ブタがいた教室

2008年11月11日(火) 11時46分
解説: ドキュメンタリーとしてテレビ放映され話題を呼んだ、大阪の小学校の新任教師による実践教育を基に映画化した感動作。1年間大切に育ててきたブタを食べるかどうかで大論争を巻き起こす子どもたちの、うそ偽りのない表情にカメラが肉迫する。『涙そうそう』の妻夫木聡が教師役に初挑戦し、子どもたちと素晴らしいコラボレーションをみせる。大切な命をどうするかという結論を自らの力で出そうとする生徒たちの姿勢が、痛いほどダイレクトに伝わり心打たれる。(シネマトゥデイ)

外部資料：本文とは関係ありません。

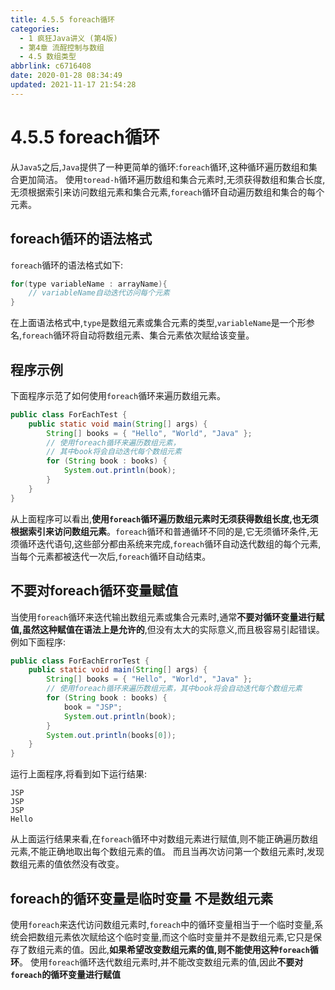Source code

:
 ```yaml
---
title: 4.5.5 foreach循环
categories: 
  - 1 疯狂Java讲义 (第4版)
  - 第4章 流酲控制与数组
  - 4.5 数组类型
abbrlink: c6716408
date: 2020-01-28 08:34:49
updated: 2021-11-17 21:54:28
---
```

# 4.5.5 foreach循环
从`Java5`之后,`Java`提供了一种更简单的循环:`foreach`循环,这种循环遍历数组和集合更加简洁。
使用`toread-h`循环遍历数组和集合元素时,无须获得数组和集合长度,无须根据索引来访问数组元素和集合元素,`foreach`循环自动遍历数组和集合的每个元素。
## foreach循环的语法格式
`foreach`循环的语法格式如下:
```java
for(type variableName : arrayName){
    // variableName自动迭代访问每个元素
}
```
在上面语法格式中,`type`是数组元素或集合元素的类型,`variableName`是一个形参名,`foreach`循环将自动将数组元素、集合元素依次赋给该变量。
## 程序示例
下面程序示范了如何使用`foreach`循环来遍历数组元素。
```java
public class ForEachTest {
    public static void main(String[] args) {
        String[] books = { "Hello", "World", "Java" };
        // 使用foreach循环来遍历数组元素，
        // 其中book将会自动迭代每个数组元素
        for (String book : books) {
            System.out.println(book);
        }
    }
}
```
从上面程序可以看出,**使用`foreach`循环遍历数组元素时无须获得数组长度,也无须根据索引来访问数组元素**。`foreach`循环和普通循环不同的是,它无须循环条件,无须循环迭代语句,这些部分都由系统来完成,`foreach`循环自动迭代数组的每个元素,当每个元素都被迭代一次后,`foreach`循环自动结束。
## 不要对foreach循环变量赋值
当使用`foreach`循环来迭代输出数组元素或集合元素时,通常**不要对循环变量进行赋值,虽然这种赋值在语法上是允许的**,但没有太大的实际意义,而且极容易引起错误。
例如下面程序:
```java
public class ForEachErrorTest {
    public static void main(String[] args) {
        String[] books = { "Hello", "World", "Java" };
        // 使用foreach循环来遍历数组元素，其中book将会自动迭代每个数组元素
        for (String book : books) {
            book = "JSP";
            System.out.println(book);
        }
        System.out.println(books[0]);
    }
}
```
运行上面程序,将看到如下运行结果:
```
JSP
JSP
JSP
Hello
```
从上面运行结果来看,在`foreach`循环中对数组元素进行赋值,则不能正确遍历数组元素,不能正确地取出每个数组元素的值。
而且当再次访问第一个数组元素时,发现数组元素的值依然没有改变。
## foreach的循环变量是临时变量 不是数组元素
使用`foreach`来迭代访问数组元素时,`foreach`中的循环变量相当于一个临时变量,系统会把数组元素依次赋给这个临时变量,而这个临时变量并不是数组元素,它只是保存了数组元素的值。因此,**如果希望改变数组元素的值,则不能使用这种`foreach`循环**。
使用`foreach`循环迭代数组元素时,并不能改变数组元素的值,因此**不要对`foreach`的循环变量进行赋值**
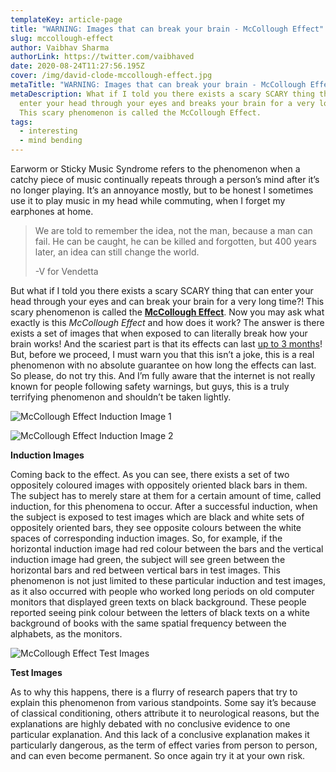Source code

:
 ```yaml
---
templateKey: article-page
title: "WARNING: Images that can break your brain - McCollough Effect"
slug: mccollough-effect
author: Vaibhav Sharma
authorLink: https://twitter.com/vaibhaved
date: 2020-08-24T11:27:56.195Z
cover: /img/david-clode-mccollough-effect.jpg
metaTitle: "WARNING: Images that can break your brain - McCollough Effect"
metaDescription: What if I told you there exists a scary SCARY thing that can
  enter your head through your eyes and breaks your brain for a very long time?!
  This scary phenomenon is called the McCollough Effect.
tags:
  - interesting
  - mind bending
---
```

Earworm or Sticky Music Syndrome refers to the phenomenon when a catchy piece of music continually repeats through a person’s mind after it’s no longer playing. It’s an annoyance mostly, but to be honest I sometimes use it to play music in my head while commuting, when I forget my earphones at home.

> We are told to remember the idea, not the man, because a man can fail. He can be caught, he can be killed and forgotten, but 400 years later, an idea can still change the world.
>
> \-V for Vendetta

But what if I told you there exists a scary SCARY thing that can enter your head through your eyes and can break your brain for a very long time?! This scary phenomenon is called the **[McCollough Effect](http://people.brandeis.edu/~sekuler/SensoryProcessesMaterial/McColloughArticle1965.pdf)**. Now you may ask what exactly is this *McCollough Effect* and how does it work? The answer is there exists a set of images that when exposed to can literally break how your brain works! And the scariest part is that its effects can last [up to 3 months](https://doi.apa.org/doiLanding?doi=10.1037%2F0096-1523.1.4.323)! But, before we proceed, I must warn you that this isn’t a joke, this is a real phenomenon with no absolute guarantee on how long the effects can last. So please, do not try this. And I’m fully aware that the internet is not really known for people following safety warnings, but guys, this is a truly terrifying phenomenon and shouldn’t be taken lightly.

![McCollough Effect Induction Image 1](https://lh4.googleusercontent.com/CF-fJB0SgfchuR74WPP8VovaPbhLyYNbSoNg9yR1tW7UiM_JzkcOlI6Cl9PK7mQos1VHYrNuZc-VuBVLtwXPvMcbHNFxhQ72o2F6nOcdhE7QlxlU5_UBpBXDuwNrt08_8wq6M7UL "McCollough Effect Induction Image 1")

![McCollough Effect Induction Image 2](https://lh6.googleusercontent.com/rcLWHB5AXVvOZBcg0huINYaVGT5vqEu4Oy4RZNf4EGCq3iGAjWsD87fgsvfafwyaOd7tvl07m1UkKIta6W0nhzemPWO8T_cfSlHB7qPhCZ7MTVaapKcDQ_wAXoXMzod6GDwrmLIe "McCollough Effect Induction Image 2")

**Induction Images**

Coming back to the effect. As you can see, there exists a set of two oppositely coloured images with oppositely oriented black bars in them. The subject has to merely stare at them for a certain amount of time, called induction, for this phenomena to occur. After a successful induction, when the subject is exposed to test images which are black and white sets of oppositely oriented bars, they see opposite colours between the white spaces of corresponding induction images. So, for example, if the horizontal induction image had red colour between the bars and the vertical induction image had green, the subject will see green between the horizontal bars and red between vertical bars in test images. This phenomenon is not just limited to these particular induction and test images, as it also occurred with people who worked long periods on old computer monitors that displayed green texts on black background. These people reported seeing pink colour between the letters of black texts on a white background of books with the same spatial frequency between the alphabets, as the monitors.

![McCollough Effect Test Images](https://lh3.googleusercontent.com/6_oEQb67vihz0NNHl1tOwcVDLDarfDpC8lLFuuVCa7fjBgGtH-bHVKDkWHLZjTPpgEuiG9U85kz9HS9cy29FEcAmuYXk1xfnFdXyK9C21OclNkXLgqFzQgffu6JHODC_tyZEJZr7 "McCollough Effect Test Images")

**Test Images**

As to why this happens, there is a flurry of research papers that try to explain this phenomenon from various standpoints. Some say it’s because of classical conditioning, others attribute it to neurological reasons, but the explanations are highly debated with no conclusive evidence to one particular explanation. And this lack of a conclusive explanation makes it particularly dangerous, as the term of effect varies from person to person, and can even become permanent. So once again try it at your own risk.
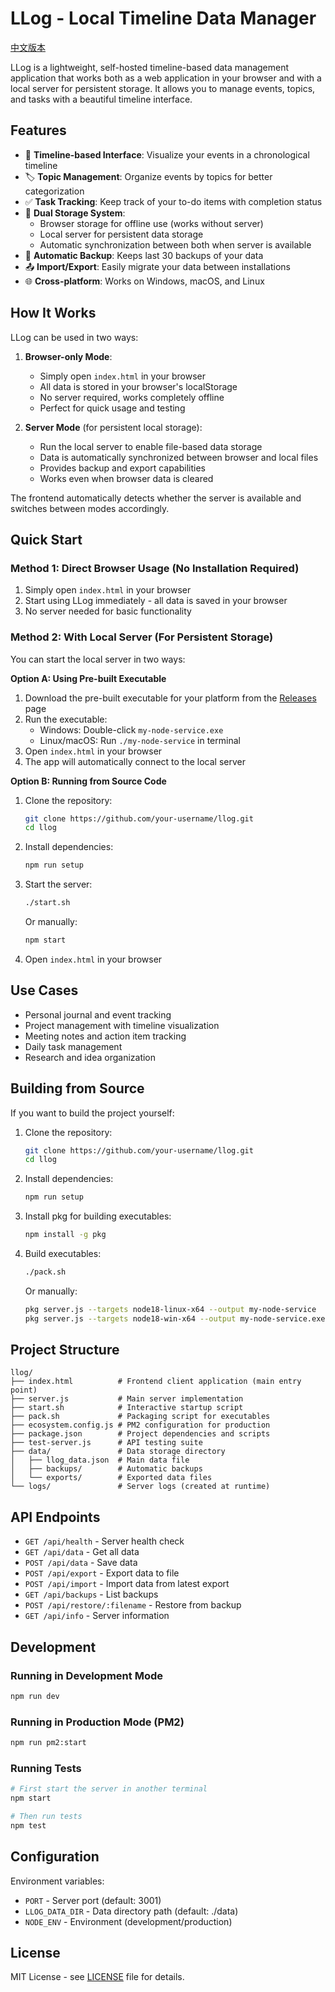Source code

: # LLog - Local Timeline Data Manager

[中文版本](README_ZH.md)

LLog is a lightweight, self-hosted timeline-based data management application that works both as a web application in your browser and with a local server for persistent storage. It allows you to manage events, topics, and tasks with a beautiful timeline interface.

## Features

- 📅 **Timeline-based Interface**: Visualize your events in a chronological timeline
- 🏷️ **Topic Management**: Organize events by topics for better categorization
- ✅ **Task Tracking**: Keep track of your to-do items with completion status
- 💾 **Dual Storage System**: 
  - Browser storage for offline use (works without server)
  - Local server for persistent data storage
  - Automatic synchronization between both when server is available
- 🔄 **Automatic Backup**: Keeps last 30 backups of your data
- 📤 **Import/Export**: Easily migrate your data between installations
- 🌐 **Cross-platform**: Works on Windows, macOS, and Linux

## How It Works

LLog can be used in two ways:

1. **Browser-only Mode**: 
   - Simply open `index.html` in your browser
   - All data is stored in your browser's localStorage
   - No server required, works completely offline
   - Perfect for quick usage and testing

2. **Server Mode** (for persistent local storage):
   - Run the local server to enable file-based data storage
   - Data is automatically synchronized between browser and local files
   - Provides backup and export capabilities
   - Works even when browser data is cleared

The frontend automatically detects whether the server is available and switches between modes accordingly.

## Quick Start

### Method 1: Direct Browser Usage (No Installation Required)

1. Simply open `index.html` in your browser
2. Start using LLog immediately - all data is saved in your browser
3. No server needed for basic functionality

### Method 2: With Local Server (For Persistent Storage)

You can start the local server in two ways:

**Option A: Using Pre-built Executable**
1. Download the pre-built executable for your platform from the [Releases](https://github.com/your-username/llog/releases) page
2. Run the executable:
   - Windows: Double-click `my-node-service.exe`
   - Linux/macOS: Run `./my-node-service` in terminal
3. Open `index.html` in your browser
4. The app will automatically connect to the local server

**Option B: Running from Source Code**
1. Clone the repository:
   ```bash
   git clone https://github.com/your-username/llog.git
   cd llog
   ```

2. Install dependencies:
   ```bash
   npm run setup
   ```

3. Start the server:
   ```bash
   ./start.sh
   ```
   Or manually:
   ```bash
   npm start
   ```

4. Open `index.html` in your browser

## Use Cases

- Personal journal and event tracking
- Project management with timeline visualization
- Meeting notes and action item tracking
- Daily task management
- Research and idea organization

## Building from Source

If you want to build the project yourself:

1. Clone the repository:
   ```bash
   git clone https://github.com/your-username/llog.git
   cd llog
   ```

2. Install dependencies:
   ```bash
   npm run setup
   ```

3. Install pkg for building executables:
   ```bash
   npm install -g pkg
   ```

4. Build executables:
   ```bash
   ./pack.sh
   ```
   Or manually:
   ```bash
   pkg server.js --targets node18-linux-x64 --output my-node-service
   pkg server.js --targets node18-win-x64 --output my-node-service.exe
   ```

## Project Structure

```
llog/
├── index.html          # Frontend client application (main entry point)
├── server.js           # Main server implementation
├── start.sh            # Interactive startup script
├── pack.sh             # Packaging script for executables
├── ecosystem.config.js # PM2 configuration for production
├── package.json        # Project dependencies and scripts
├── test-server.js      # API testing suite
├── data/               # Data storage directory
│   ├── llog_data.json  # Main data file
│   ├── backups/        # Automatic backups
│   └── exports/        # Exported data files
└── logs/               # Server logs (created at runtime)
```

## API Endpoints

- `GET /api/health` - Server health check
- `GET /api/data` - Get all data
- `POST /api/data` - Save data
- `POST /api/export` - Export data to file
- `POST /api/import` - Import data from latest export
- `GET /api/backups` - List backups
- `POST /api/restore/:filename` - Restore from backup
- `GET /api/info` - Server information

## Development

### Running in Development Mode

```bash
npm run dev
```

### Running in Production Mode (PM2)

```bash
npm run pm2:start
```

### Running Tests

```bash
# First start the server in another terminal
npm start

# Then run tests
npm test
```

## Configuration

Environment variables:
- `PORT` - Server port (default: 3001)
- `LLOG_DATA_DIR` - Data directory path (default: ./data)
- `NODE_ENV` - Environment (development/production)

## License

MIT License - see [LICENSE](LICENSE) file for details.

あらすじ: 6年2組を担任することになった新米教師の星(妻夫木聡)は、食べることを前提として子ブタを飼うことをクラスの生徒たちに提案する。校長先生(原田美枝子)にも相談し、卒業までの1年間26人の生徒が子ブタの面倒を交代でみることになる。最初は戸惑っていた子どもたちも、“Pちゃん”と名付けた子ブタを次第にかわいがるようになり……。(シネマトゥデイ)


この作品の良かったところは、子供たちの意見や素材を存分に活かし、ドキュメンタリータッチに仕上げているとことです。
非常に子供の表情や発言が、演技を超えた素が見え、巧い引き出し方をしてるなと思いました。

良かったのはここだけで、これ、テーマとしてはものすごく難しくて、しかも学校の教育題材として使用するには、若い教師には無理があるし、この映画のとおりなら、無責任で、話題性と情熱、人気取りのようにしか思えない教育となってしまっているようでした。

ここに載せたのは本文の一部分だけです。